**What to do**
For this exercise, report every line of the material that includes "file".
╔══
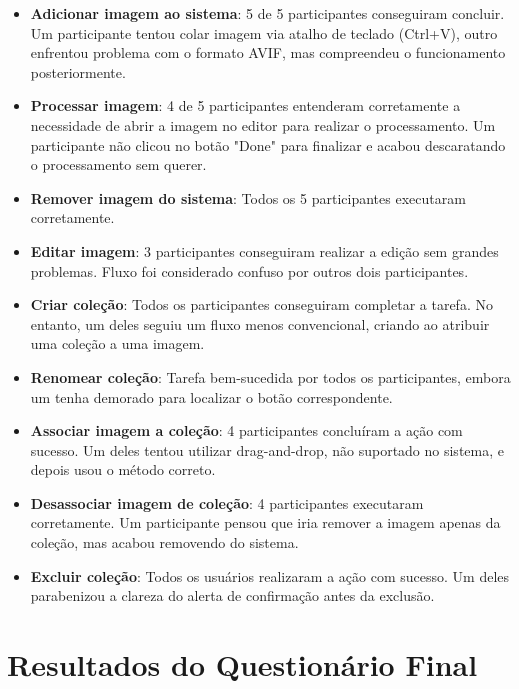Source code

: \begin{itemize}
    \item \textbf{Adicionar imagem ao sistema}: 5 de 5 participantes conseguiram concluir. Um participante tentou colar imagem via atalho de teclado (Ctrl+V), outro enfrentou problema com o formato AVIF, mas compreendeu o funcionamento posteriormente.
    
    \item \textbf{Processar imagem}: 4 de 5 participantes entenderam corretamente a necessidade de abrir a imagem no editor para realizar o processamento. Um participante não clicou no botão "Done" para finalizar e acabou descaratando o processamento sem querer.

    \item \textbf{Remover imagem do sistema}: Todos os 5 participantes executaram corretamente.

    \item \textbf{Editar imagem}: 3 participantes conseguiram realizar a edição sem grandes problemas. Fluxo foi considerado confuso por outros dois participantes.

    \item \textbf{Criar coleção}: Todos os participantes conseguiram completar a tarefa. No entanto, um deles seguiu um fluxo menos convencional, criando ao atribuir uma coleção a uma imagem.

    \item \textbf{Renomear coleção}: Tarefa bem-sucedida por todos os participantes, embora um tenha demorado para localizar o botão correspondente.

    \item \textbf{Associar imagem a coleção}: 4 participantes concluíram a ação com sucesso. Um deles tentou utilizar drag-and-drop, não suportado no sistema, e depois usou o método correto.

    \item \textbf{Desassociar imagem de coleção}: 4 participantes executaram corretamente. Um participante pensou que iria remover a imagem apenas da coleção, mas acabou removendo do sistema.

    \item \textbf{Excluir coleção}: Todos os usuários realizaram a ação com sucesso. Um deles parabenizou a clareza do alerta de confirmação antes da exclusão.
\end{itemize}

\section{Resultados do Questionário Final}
╚══
╔══
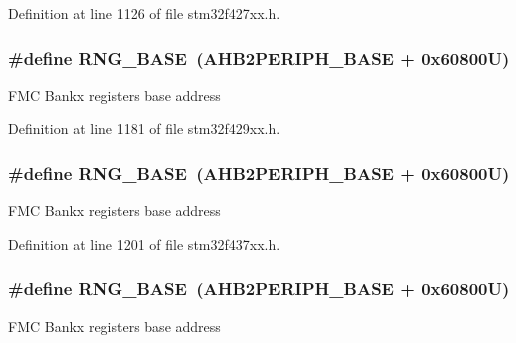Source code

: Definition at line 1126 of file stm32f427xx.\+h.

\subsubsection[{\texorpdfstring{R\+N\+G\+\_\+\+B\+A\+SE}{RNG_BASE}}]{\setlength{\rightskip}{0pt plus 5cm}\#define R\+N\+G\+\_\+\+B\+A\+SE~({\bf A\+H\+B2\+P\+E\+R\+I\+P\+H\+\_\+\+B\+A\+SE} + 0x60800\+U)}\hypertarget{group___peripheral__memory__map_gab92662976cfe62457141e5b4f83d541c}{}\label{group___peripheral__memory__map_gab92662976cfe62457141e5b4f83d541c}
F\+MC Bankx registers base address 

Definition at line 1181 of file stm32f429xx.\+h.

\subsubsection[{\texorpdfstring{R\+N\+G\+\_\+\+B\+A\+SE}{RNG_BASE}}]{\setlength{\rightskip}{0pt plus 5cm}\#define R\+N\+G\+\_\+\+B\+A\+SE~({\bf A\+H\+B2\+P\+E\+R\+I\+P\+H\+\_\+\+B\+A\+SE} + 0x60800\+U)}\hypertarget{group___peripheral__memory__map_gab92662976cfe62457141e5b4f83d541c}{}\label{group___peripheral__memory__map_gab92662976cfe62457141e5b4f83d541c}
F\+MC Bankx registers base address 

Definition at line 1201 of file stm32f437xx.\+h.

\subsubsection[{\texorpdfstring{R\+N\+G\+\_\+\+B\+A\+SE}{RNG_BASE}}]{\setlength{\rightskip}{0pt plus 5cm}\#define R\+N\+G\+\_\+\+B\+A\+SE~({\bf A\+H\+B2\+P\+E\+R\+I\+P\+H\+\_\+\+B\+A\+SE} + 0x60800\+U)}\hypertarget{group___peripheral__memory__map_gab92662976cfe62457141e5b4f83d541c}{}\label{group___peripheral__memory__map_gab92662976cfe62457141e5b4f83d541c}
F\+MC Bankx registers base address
╚══
**Final answer**
: Definition at line 1126 of file stm32f427xx.\+h.
Definition at line 1181 of file stm32f429xx.\+h.
Definition at line 1201 of file stm32f437xx.\+h.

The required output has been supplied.